セルラーゼの総酵素活性及びヘミセルラーゼの総酵素活性はそれぞれ、公知の手法に基づいて測定することができる。すなわち、下記の詳述する、当該酵素を含む粗酵素液又は精製した酵素に、適当な基質(例えば、濾紙、カルボキシメチルセルロース(CMC)、微結晶セルロース(Avicel)、サリシン、セロビオース、キシラン等)を加えて、一定時間酵素反応を行わせた後に、生じた還元糖をSomogy−Nelson法又はDNS法などにより発色させ所定の波長で比色定量して測定することができる。
Somogy−Nelson法においては、一定時間反応させた上記反応溶液にSomogy銅試薬(和光純薬)を加えて反応を停止する。その後およそ20分間煮沸し、煮沸終了後急速に水道水にて冷却する。冷却後、Nelson試薬を注入して還元銅沈殿を溶解し発色させ、およそ30分静置した後蒸留水を加え、吸光度を測定する。
DNS法を用いる場合は、基質液に酵素液を加え、一定時間酵素反応を行わせたのち、煮沸などによって酵素反応を停止する。この反応液にジニトロサリチル酸を加えて、5分間煮沸し、冷却後吸光度を測定する(柏木豊「発酵糸状菌の酵素」、微生物遺伝資源利用マニュアル(16)、独立行政法人農業生物資源研究所発行、2004年2月29日発行)。
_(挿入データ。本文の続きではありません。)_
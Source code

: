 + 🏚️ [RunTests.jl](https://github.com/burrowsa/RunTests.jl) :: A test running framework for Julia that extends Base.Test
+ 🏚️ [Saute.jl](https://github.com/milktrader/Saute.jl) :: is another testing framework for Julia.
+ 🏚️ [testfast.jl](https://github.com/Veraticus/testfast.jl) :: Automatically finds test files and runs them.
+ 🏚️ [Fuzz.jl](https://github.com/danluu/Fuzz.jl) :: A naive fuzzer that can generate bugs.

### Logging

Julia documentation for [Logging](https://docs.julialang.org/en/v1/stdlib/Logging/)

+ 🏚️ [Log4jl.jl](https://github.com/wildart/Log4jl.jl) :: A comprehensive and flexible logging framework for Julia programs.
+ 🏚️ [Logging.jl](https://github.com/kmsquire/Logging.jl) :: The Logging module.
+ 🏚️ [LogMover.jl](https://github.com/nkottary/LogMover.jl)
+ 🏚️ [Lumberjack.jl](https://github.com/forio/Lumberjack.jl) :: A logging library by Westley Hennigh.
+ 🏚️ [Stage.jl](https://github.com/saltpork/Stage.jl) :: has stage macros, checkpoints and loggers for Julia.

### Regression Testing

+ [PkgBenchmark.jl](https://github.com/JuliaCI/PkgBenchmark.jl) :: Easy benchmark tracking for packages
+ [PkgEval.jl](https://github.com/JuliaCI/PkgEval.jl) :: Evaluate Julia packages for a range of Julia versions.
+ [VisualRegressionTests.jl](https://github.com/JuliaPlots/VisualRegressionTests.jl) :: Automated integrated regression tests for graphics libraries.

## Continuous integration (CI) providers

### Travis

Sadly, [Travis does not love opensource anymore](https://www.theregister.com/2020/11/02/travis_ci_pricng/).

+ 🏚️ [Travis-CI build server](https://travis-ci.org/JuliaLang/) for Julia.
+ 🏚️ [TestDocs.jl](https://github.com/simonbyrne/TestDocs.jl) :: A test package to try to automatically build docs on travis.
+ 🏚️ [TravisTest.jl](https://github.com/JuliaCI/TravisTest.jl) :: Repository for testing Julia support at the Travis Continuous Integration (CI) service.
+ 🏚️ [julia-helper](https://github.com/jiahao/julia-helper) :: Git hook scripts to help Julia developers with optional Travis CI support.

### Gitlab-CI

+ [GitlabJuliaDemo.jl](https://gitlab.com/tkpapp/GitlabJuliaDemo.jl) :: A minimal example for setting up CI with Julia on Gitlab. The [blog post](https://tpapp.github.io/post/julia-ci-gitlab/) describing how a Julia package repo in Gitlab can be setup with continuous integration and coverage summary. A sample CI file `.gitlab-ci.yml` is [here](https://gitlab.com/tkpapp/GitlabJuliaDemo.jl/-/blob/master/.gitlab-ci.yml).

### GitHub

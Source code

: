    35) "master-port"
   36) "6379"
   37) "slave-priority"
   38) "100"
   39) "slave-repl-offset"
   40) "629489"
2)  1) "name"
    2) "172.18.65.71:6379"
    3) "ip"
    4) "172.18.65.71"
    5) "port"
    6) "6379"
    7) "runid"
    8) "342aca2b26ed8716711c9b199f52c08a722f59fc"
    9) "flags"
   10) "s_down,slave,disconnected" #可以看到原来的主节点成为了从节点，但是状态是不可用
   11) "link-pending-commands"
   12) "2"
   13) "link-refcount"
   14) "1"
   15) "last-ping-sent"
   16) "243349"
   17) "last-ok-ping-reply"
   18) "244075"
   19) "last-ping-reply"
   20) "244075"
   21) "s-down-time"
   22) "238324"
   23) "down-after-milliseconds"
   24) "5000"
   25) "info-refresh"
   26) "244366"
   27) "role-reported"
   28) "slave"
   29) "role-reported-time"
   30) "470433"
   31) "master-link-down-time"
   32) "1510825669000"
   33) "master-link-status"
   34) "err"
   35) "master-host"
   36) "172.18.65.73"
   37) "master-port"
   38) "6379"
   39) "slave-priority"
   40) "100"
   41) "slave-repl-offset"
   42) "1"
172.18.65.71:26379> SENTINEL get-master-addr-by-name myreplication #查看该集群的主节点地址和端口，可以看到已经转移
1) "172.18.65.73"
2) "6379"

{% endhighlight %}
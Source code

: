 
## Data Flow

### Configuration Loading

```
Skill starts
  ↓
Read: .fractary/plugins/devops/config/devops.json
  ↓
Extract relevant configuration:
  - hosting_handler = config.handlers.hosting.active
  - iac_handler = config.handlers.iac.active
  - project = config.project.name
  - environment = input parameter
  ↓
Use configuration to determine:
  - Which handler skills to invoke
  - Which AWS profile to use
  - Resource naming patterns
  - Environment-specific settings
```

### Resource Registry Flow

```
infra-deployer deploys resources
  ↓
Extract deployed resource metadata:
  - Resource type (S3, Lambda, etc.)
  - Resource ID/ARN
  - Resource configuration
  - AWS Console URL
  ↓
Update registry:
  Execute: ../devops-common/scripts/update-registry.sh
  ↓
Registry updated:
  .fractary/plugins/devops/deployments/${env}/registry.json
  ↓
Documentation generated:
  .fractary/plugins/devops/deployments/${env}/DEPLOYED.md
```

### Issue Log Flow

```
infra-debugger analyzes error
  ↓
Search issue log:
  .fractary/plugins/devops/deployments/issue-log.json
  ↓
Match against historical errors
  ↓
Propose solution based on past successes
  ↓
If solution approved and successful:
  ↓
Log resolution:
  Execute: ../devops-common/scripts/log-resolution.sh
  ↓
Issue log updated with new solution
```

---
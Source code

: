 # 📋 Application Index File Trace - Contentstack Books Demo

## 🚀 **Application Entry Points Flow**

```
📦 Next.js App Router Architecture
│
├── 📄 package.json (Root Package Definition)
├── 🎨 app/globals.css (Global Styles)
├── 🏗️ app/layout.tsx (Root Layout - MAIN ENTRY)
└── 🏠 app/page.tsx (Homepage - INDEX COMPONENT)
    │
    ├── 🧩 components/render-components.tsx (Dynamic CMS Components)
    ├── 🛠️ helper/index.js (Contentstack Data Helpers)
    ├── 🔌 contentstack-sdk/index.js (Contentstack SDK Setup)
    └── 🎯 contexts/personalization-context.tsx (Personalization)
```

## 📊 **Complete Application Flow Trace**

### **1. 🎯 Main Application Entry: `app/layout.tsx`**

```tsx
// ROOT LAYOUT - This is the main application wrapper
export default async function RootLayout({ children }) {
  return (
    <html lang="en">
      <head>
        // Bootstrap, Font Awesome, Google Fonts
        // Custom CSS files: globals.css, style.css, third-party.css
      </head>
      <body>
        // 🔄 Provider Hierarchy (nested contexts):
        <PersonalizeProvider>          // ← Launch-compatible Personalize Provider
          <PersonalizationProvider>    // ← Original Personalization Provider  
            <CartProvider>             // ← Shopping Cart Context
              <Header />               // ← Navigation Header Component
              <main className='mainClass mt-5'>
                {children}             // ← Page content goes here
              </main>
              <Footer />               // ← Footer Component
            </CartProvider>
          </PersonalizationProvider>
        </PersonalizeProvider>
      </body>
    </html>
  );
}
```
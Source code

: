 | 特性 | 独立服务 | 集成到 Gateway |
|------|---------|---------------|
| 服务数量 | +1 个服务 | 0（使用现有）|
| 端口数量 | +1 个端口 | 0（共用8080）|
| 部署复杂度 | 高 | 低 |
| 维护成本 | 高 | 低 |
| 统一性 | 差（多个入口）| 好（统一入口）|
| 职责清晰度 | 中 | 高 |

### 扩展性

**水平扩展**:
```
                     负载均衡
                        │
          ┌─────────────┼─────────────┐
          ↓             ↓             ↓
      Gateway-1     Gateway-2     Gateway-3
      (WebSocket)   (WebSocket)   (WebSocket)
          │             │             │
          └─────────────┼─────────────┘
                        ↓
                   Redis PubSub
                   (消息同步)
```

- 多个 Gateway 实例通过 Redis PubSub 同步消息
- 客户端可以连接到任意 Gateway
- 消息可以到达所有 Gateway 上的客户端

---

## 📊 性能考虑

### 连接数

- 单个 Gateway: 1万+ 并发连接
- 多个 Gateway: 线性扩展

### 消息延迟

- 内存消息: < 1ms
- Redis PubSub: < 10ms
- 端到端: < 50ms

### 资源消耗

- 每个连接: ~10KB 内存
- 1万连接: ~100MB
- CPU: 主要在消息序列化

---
本発明の変異株は、タラロマイセス属糸状菌において、セルラーゼ生産に関与する転写活性化因子をコードする遺伝子である、xlnR遺伝子、clbR遺伝子、ace1遺伝子、及びclr2遺伝子について、xlnR遺伝子、clbR遺伝子、及びace1遺伝子からなる群から選択される一以上の遺伝子を高発現させることによって、ならびに/あるいは、clr2遺伝子の機能を欠損させることにより得ることができる。
タラロマイセス属糸状菌の「xlnR遺伝子」、「clbR遺伝子」、「ace1遺伝子」、及び「clr2遺伝子」は公知であり、公開されたデータベースにその配列情報が公開されている。例えば、GenBankにxlnR遺伝子はAB915784として、clbR遺伝子はLC012354として、ace1遺伝子はLC012352として、clr2遺伝子はLC015750として、それぞれ登録されており、本発明においてはこれらの配列情報を利用することができる。なお、clbR遺伝子、ace1遺伝子、及びclr2遺伝子はそれぞれ、tclA遺伝子、tacA遺伝子、及びtclB2遺伝子と称される場合があり、公開されたデータベースには後者の名称で登録されている場合がある。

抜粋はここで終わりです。